Calculating **P(lang | text)**. We use decimal for precision reasons.

In [11]:
from utils import product

prob_lang_dict = dict(
english = product([Decimal(e_ng[trigram]) for trigram in test_1_ngrams]),
indonesian = product([Decimal(i_ng[trigram]) for trigram in test_1_ngrams]),
french = product([Decimal(f_ng[trigram]) for trigram in test_1_ngrams]))

It is now possible to compare these to predict the language:

In [12]:
max(prob_lang_dict, key=prob_lang_dict.get)

'indonesian'

The above workflow nicely wrapped up into a Class.
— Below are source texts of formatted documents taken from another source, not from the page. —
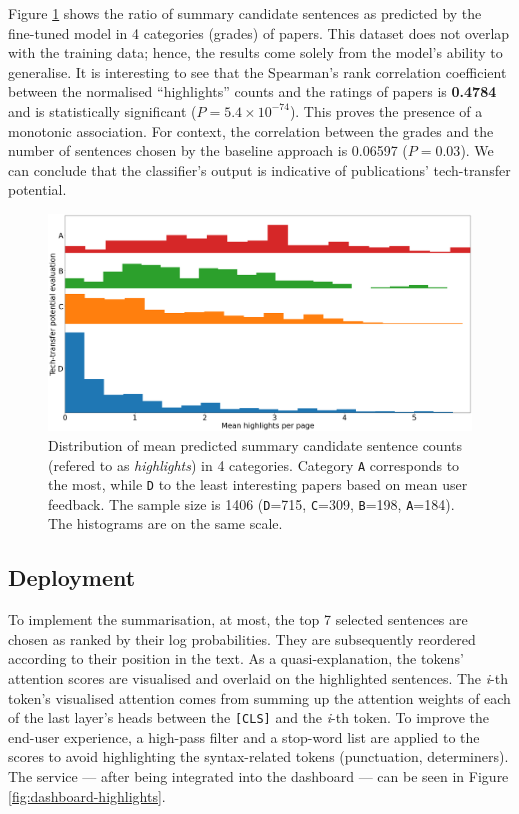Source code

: Figure \ref{fig:histograms} shows the ratio of summary candidate sentences as predicted by the fine-tuned model in 4 categories (grades) of papers. This dataset does not overlap with the training data; hence, the results come solely from the model's ability to generalise. It is interesting to see that the Spearman's rank correlation coefficient \cite{spearman1961proof} between the normalised ``highlights'' counts and the ratings of papers is \textbf{0.4784} and is statistically significant ($P = 5.4 \times 10^{-74}$). This proves the presence of a monotonic association. For context, the correlation between the grades and the number of sentences chosen by the baseline approach is 0.06597 ($P = 0.03$). We can conclude that the classifier's output is indicative of publications' tech-transfer potential. 

\begin{figure}
    \centering
    \includegraphics[width=0.85\linewidth]{figures/highlights-histograms.png}
    \captionsetup{width=.9\linewidth}
    \caption{Distribution of mean predicted summary candidate sentence counts (refered to as \textit{highlights}) in 4 categories. Category \texttt{A} corresponds to the most, while \texttt{D} to the least interesting papers based on mean user feedback. The sample size is 1406 (\texttt{D}=715, \texttt{C}=309, \texttt{B}=198, \texttt{A}=184). The histograms are on the same scale.}
    \label{fig:histograms}
\end{figure}

\subsection{Deployment}

To implement the summarisation, at most, the top 7 selected sentences are chosen as ranked by their log probabilities. They are subsequently reordered according to their position in the text. As a quasi-explanation, the tokens' attention scores are visualised and overlaid on the highlighted sentences. The \textit{i}-th token's visualised attention comes from summing up the attention weights of each of the last layer's heads between the \texttt{[CLS]} and the \textit{i}-th token. To improve the end-user experience, a high-pass filter and a stop-word list are applied to the scores to avoid highlighting the syntax-related tokens (punctuation, determiners). The service --- after being integrated into the dashboard --- can be seen in Figure \ref{fig:dashboard-highlights}.

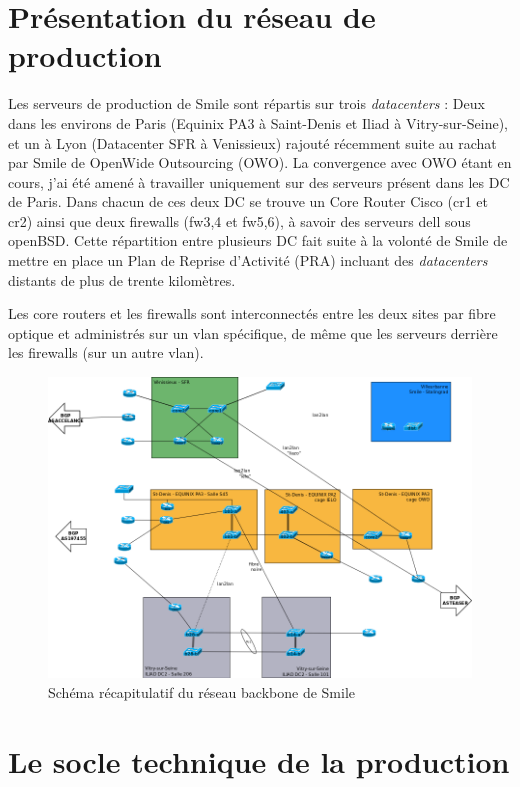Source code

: \documentclass[14 pt,a4paper]{extreport}
\begin{document}
\section{Présentation du réseau de production}

Les serveurs de production de Smile sont répartis sur trois \emph{datacenters} : Deux dans les environs de Paris (Equinix PA3 à Saint-Denis et Iliad à Vitry-sur-Seine), et un à Lyon (Datacenter SFR à Venissieux) rajouté récemment suite au rachat par Smile de OpenWide Outsourcing (OWO). La convergence avec OWO étant en cours, j'ai été amené à travailler uniquement sur des serveurs présent dans les DC de Paris. Dans chacun de ces deux DC se trouve un Core Router Cisco (cr1 et cr2) ainsi que deux firewalls (fw3,4 et fw5,6), à savoir des serveurs dell sous openBSD. Cette répartition entre plusieurs DC fait suite à la volonté de Smile de mettre en place un Plan de Reprise d'Activité (PRA) incluant des \emph{datacenters} distants de plus de trente kilomètres.

Les core routers et les firewalls sont interconnectés entre les deux sites par fibre optique et administrés sur un vlan spécifique, de même que les serveurs derrière les firewalls (sur un autre vlan).

\begin{figure}[htp]
\centering
\includegraphics[scale=0.4]{reseau_backbone.png}
\caption{Schéma récapitulatif du réseau backbone de Smile}
\label{}
\end{figure}
\section{Le socle technique de la production}
\end{document}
I have left out the procedure of getting the data and cleaning because it may vary depending on the source of data.

In [13]:
class LanguageID:
    """ training_corpus should be a dict of language name as keys and cleaned up strings of text as values. """

    def __init__(self, training_corpus, n=3, smoothing_factor=1):
        self.n = n
        self.languages = training_corpus.keys()
        self.training_ngram_models = {language: NgramTextModel(n, list(text), smoothing_factor) 
                                   for language, text in training_corpus.items()}

    def create_ngrams(self, text):
        """ List of ngram tuples that work well with our NGramTextModel """
        return [tuple(text[i:i+self.n]) for i in range(len(text)-1)]
    
    def calculate_posterior(self, language, test_ngrams):
        """ Posterior sans the P(l) term by taking product of prob of each ngram """
        return product([Decimal(self.training_ngram_models[language][ngram]) for ngram in test_ngrams])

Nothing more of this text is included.